Stored data:
────────────────────────────────────────

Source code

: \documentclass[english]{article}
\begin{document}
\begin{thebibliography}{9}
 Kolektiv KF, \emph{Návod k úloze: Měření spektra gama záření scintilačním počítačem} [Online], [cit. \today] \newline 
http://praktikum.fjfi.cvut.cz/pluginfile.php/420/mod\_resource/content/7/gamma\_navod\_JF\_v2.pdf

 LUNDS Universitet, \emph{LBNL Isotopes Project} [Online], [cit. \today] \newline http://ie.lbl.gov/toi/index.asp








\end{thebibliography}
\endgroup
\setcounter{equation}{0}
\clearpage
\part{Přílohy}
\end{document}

────────────────────────────────────────

= YOUR OBJECTIVE =
Across the entries above, find each line with the word "begin" and please copy it out.

= ANSWER SPACE =
\begin{document}
\begin{thebibliography}{9}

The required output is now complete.